All lines from the line containing "Po uruchomieniu otrzymano" up to and including the last line of the listing below should be echoed exactly; no other lines belong in the response.

==== PROVIDED RECORDS ====

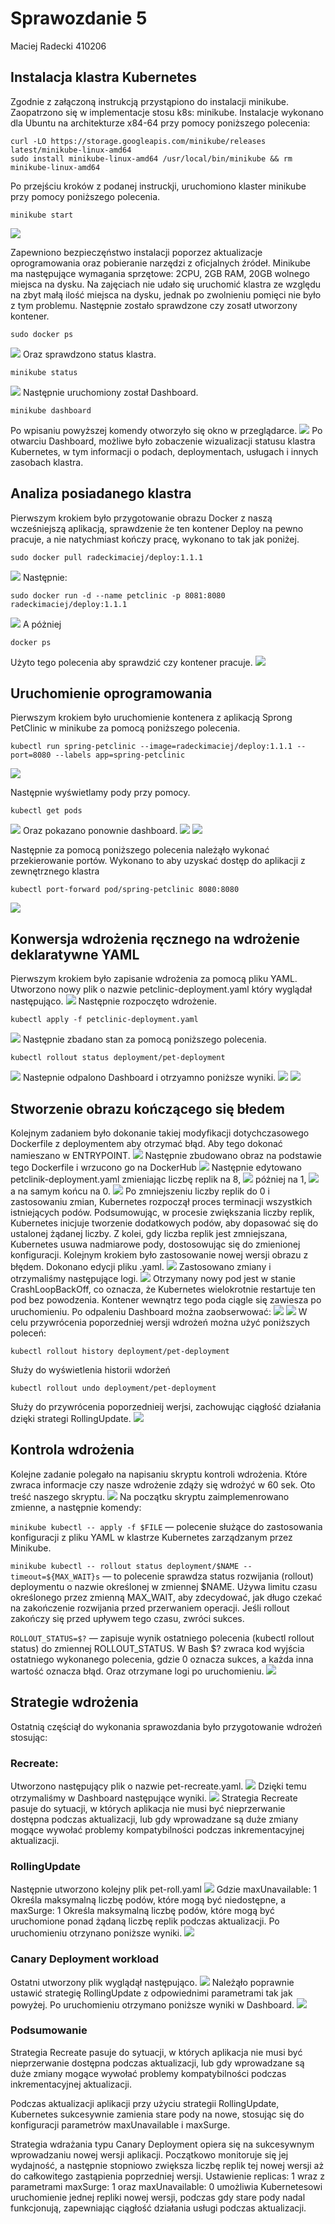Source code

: # Sprawozdanie 5
Maciej Radecki 410206
## Instalacja klastra Kubernetes
Zgodnie z załączoną instrukcją przystąpiono do instalacji minikube. Zaopatrzono się w implementacje stosu k8s: minikube. Instalacje wykonano dla Ubuntu na architekturze x84-64 przy pomocy poniższego polecenia:
```
curl -LO https://storage.googleapis.com/minikube/releases latest/minikube-linux-amd64
sudo install minikube-linux-amd64 /usr/local/bin/minikube && rm minikube-linux-amd64
```
Po przejściu kroków z podanej instruckji, uruchomiono klaster minikube przy pomocy poniższego polecenia.
```
minikube start
```
![](../Screeny/5.1.1.1.png)

Zapewniono bezpieczęństwo instalacji poporzez aktualizacje oprogramowania oraz pobieranie narzędzi z oficjalnych źródeł. Minikube ma następujące wymagania sprzętowe: 2CPU, 2GB RAM, 20GB wolnego miejsca na dysku. Na zajęciach nie udało się uruchomić klastra ze względu na zbyt małą ilość miejsca na dysku, jednak po zwolnieniu pomięci nie było z tym problemu. Następnie zostało sprawdzone czy zosatł utworzony kontener.
```
sudo docker ps
```
![](../Screeny/5.1.1.2.png)
Oraz sprawdzono status klastra.
```
minikube status 
```
![](../Screeny/5.1.1.3.png)
Następnie uruchomiony został Dashboard.
```
minikube dashboard
```
Po wpisaniu powyższej komendy otworzyło się okno w przeglądarce.
![](../Screeny/5.1.1.4.png)
Po otwarciu Dashboard, możliwe było zobaczenie wizualizacji statusu klastra Kubernetes, w tym informacji o podach, deploymentach, usługach i innych zasobach klastra.
## Analiza posiadanego klastra
Pierwszym krokiem było przygotowanie obrazu Docker z naszą wcześniejszą aplikacją, sprawdzenie że ten kontener Deploy na pewno pracuje, a nie natychmiast kończy pracę, wykonano to tak jak poniżej.
```
sudo docker pull radeckimaciej/deploy:1.1.1
```
![](../Screeny/5.1.2.1.png)
Następnie:
```
sudo docker run -d --name petclinic -p 8081:8080 radeckimaciej/deploy:1.1.1
```
![](../Screeny/5.1.2.2.png)
A póżniej
```
docker ps
```
Użyto tego polecenia aby sprawdzić czy kontener pracuje.
![](../Screeny/5.1.2.3.png)
## Uruchomienie oprogramowania
Pierwszym krokiem było uruchomienie kontenera z aplikacją Sprong PetClinic w minikube za pomocą poniższego polecenia.
```
kubectl run spring-petclinic --image=radeckimaciej/deploy:1.1.1 --port=8080 --labels app=spring-petclinic
```
![](../Screeny/5.1.2.44.png)

Następnie wyświetlamy pody przy pomocy.
```
kubectl get pods
```
![](../Screeny/5.1.2.4.png)
Oraz pokazano ponownie dashboard.
![](../Screeny/5.1.2.5.png)
![](../Screeny/5.1.2.6.png)

Następnie za pomocą poniższego polecenia należąło wykonać przekierowanie portów. Wykonano to aby uzyskać dostęp do aplikacji z zewnętrznego klastra
```
kubectl port-forward pod/spring-petclinic 8080:8080
```
![](../Screeny/5.1.2.7.png)

## Konwersja wdrożenia ręcznego na wdrożenie deklaratywne YAML
Pierwszym krokiem było zapisanie wdrożenia za pomocą pliku YAML. Utworzono nowy plik o nazwie petclinic-deployment.yaml który wyglądał następująco.
![](../Screeny/5.1.3.1.png)
Następnie rozpoczęto wdrożenie.
```
kubectl apply -f petclinic-deployment.yaml
```
![](../Screeny/5.1.3.2.png)
Następnie zbadano stan za pomocą poniższego polecenia.
```
kubectl rollout status deployment/pet-deployment
```
![](../Screeny/5.1.3.3.png)
Nastepnie odpalono Dashboard i otrzyamno poniższe wyniki.
![](../Screeny/5.1.3.4.png)
![](../Screeny/5.1.3.5.png)
## Stworzenie obrazu kończącego się błedem
Kolejnym zadaniem było dokonanie takiej modyfikacji dotychczasowego Dockerfile z deploymentem aby otrzymać błąd. Aby tego dokonać namieszano w ENTRYPOINT.
![](../Screeny/5.1.4.1.png)
Następnie zbudowano obraz na podstawie tego Dockerfile i wrzucono go na DockerHub
![](../Screeny/5.1.4.2.png)
Następnie edytowano petclinik-deployment.yaml zmieniając liczbę replik na 8, 
![](../Screeny/5.1.4.3.png)
póżniej na 1, 
![](../Screeny/5.1.4.4.png)
a na samym końcu na 0. 
![](../Screeny/5.1.4.5.png)
Po zmniejszeniu liczby replik do 0 i zastosowaniu zmian, Kubernetes rozpoczął proces terminacji wszystkich istniejących podów. Podsumowując, w procesie zwiększania liczby replik, Kubernetes inicjuje tworzenie dodatkowych podów, aby dopasować się do ustalonej żądanej liczby. Z kolei, gdy liczba replik jest zmniejszana, Kubernetes usuwa nadmiarowe pody, dostosowując się do zmienionej konfiguracji.
Kolejnym krokiem było zastosowanie nowej wersji obrazu z błędem. Dokonano edycji pliku .yaml.
![](../Screeny/5.1.4.6.png)
Zastosowano zmiany i otrzymaliśmy następujące logi.
![](../Screeny/5.1.4.7.png)
Otrzymany nowy pod  jest w stanie CrashLoopBackOff, co oznacza, że Kubernetes wielokrotnie restartuje ten pod bez powodzenia. Kontener wewnątrz tego poda ciągle się zawiesza po uruchomieniu. Po odpaleniu Dashboard można zaobserwować:
![](../Screeny/5.1.4.8.png)
![](../Screeny/5.1.4.9.png)
W celu przywrócenia poporzedniej wersji wdrożeń można użyć poniższych poleceń:
```
kubectl rollout history deployment/pet-deployment
```
Służy do wyświetlenia historii wdorżeń
```
kubectl rollout undo deployment/pet-deployment
```
Służy do przywrócenia poporzednieij werjsi, zachowując ciągłość działania dzięki strategi RollingUpdate.
![](../Screeny/5.1.4.10.png)
## Kontrola wdrożenia
Kolejne zadanie polegało na  napisaniu skryptu kontroli wdrożenia. Które zwraca informacje czy nasze wdrożenie zdąży się wdrożyć w 60 sek. Oto treść naszego skryptu.
![](../Screeny/5.1.5.1.png)
Na początku skryptu zaimplemenrowano zmienne, a następnie komendy:

``minikube kubectl -- apply -f $FILE`` — polecenie służące do zastosowania konfiguracji z pliku YAML w klastrze Kubernetes zarządzanym przez Minikube.

``minikube kubectl -- rollout status deployment/$NAME --timeout=${MAX_WAIT}s`` — to polecenie sprawdza status rozwijania (rollout) deploymentu o nazwie określonej w zmiennej $NAME. Używa limitu czasu określonego przez zmienną MAX_WAIT, aby zdecydować, jak długo czekać na zakończenie rozwijania przed przerwaniem operacji. Jeśli rollout zakończy się przed upływem tego czasu, zwróci sukces.

``ROLLOUT_STATUS=$?`` — zapisuje wynik ostatniego polecenia (kubectl rollout status) do zmiennej ROLLOUT_STATUS. W Bash $? zwraca kod wyjścia ostatniego wykonanego polecenia, gdzie 0 oznacza sukces, a każda inna wartość oznacza błąd.
Oraz otrzymane logi po uruchomieniu.
![](../Screeny/5.1.5.2.png)
## Strategie wdrożenia
Ostatnią częściął do wykonania sprawozdania było przygotowanie wdrożeń stosując:
### Recreate:
Utworzono następujący plik o nazwie pet-recreate.yaml.
![](../Screeny/5.1.6.1.png)
Dzięki temu otrzymaliśmy w Dashboard następujące wyniki.
![](../Screeny/5.1.6.2.png)
Strategia Recreate pasuje do sytuacji, w których aplikacja nie musi być nieprzerwanie dostępna podczas aktualizacji, lub gdy wprowadzane są duże zmiany mogące wywołać problemy kompatybilności podczas inkrementacyjnej aktualizacji.
### RollingUpdate
Następnie utworzono kolejny plik pet-roll.yaml
![](../Screeny/5.1.6.3.png)
Gdzie maxUnavailable: 1 Określa maksymalną liczbę podów, które mogą być niedostępne, a maxSurge: 1 Określa maksymalną liczbę podów, które mogą być uruchomione ponad żądaną liczbę replik podczas aktualizacji. Po uruchomieniu otrzynano poniższe wyniki.
![](../Screeny/5.1.6.4.png)
### Canary Deployment workload
Ostatni utworzony plik wyglądął następująco.
![](../Screeny/5.1.6.6.png)
Należąło poprawnie ustawić strategię RollingUpdate z odpowiednimi parametrami tak jak powyżej.
Po uruchomieniu otrzymano poniższe wyniki w Dashboard.
![](../Screeny/5.1.6.7.png)
### Podsumowanie
Strategia Recreate pasuje do sytuacji, w których aplikacja nie musi być nieprzerwanie dostępna podczas aktualizacji, lub gdy wprowadzane są duże zmiany mogące wywołać problemy kompatybilności podczas inkrementacyjnej aktualizacji.

Podczas aktualizacji aplikacji przy użyciu strategii RollingUpdate, Kubernetes sukcesywnie zamienia stare pody na nowe, stosując się do konfiguracji parametrów maxUnavailable i maxSurge.

Strategia wdrażania typu Canary Deployment opiera się na sukcesywnym wprowadzaniu nowej wersji aplikacji. Początkowo monitoruje się jej wydajność, a następnie stopniowo zwiększa liczbę replik tej nowej wersji aż do całkowitego zastąpienia poprzedniej wersji. Ustawienie replicas: 1 wraz z parametrami maxSurge: 1 oraz maxUnavailable: 0 umożliwia Kubernetesowi uruchomienie jednej repliki nowej wersji, podczas gdy stare pody nadal funkcjonują, zapewniając ciągłość działania usługi podczas aktualizacji.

====

→ ANSWER TO THIS PROBLEM
Po uruchomieniu otrzymano poniższe wyniki w Dashboard.
![](../Screeny/5.1.6.7.png)
### Podsumowanie
Strategia Recreate pasuje do sytuacji, w których aplikacja nie musi być nieprzerwanie dostępna podczas aktualizacji, lub gdy wprowadzane są duże zmiany mogące wywołać problemy kompatybilności podczas inkrementacyjnej aktualizacji.

Podczas aktualizacji aplikacji przy użyciu strategii RollingUpdate, Kubernetes sukcesywnie zamienia stare pody na nowe, stosując się do konfiguracji parametrów maxUnavailable i maxSurge.

Strategia wdrażania typu Canary Deployment opiera się na sukcesywnym wprowadzaniu nowej wersji aplikacji. Początkowo monitoruje się jej wydajność, a następnie stopniowo zwiększa liczbę replik tej nowej wersji aż do całkowitego zastąpienia poprzedniej wersji. Ustawienie replicas: 1 wraz z parametrami maxSurge: 1 oraz maxUnavailable: 0 umożliwia Kubernetesowi uruchomienie jednej repliki nowej wersji, podczas gdy stare pody nadal funkcjonują, zapewniając ciągłość działania usługi podczas aktualizacji.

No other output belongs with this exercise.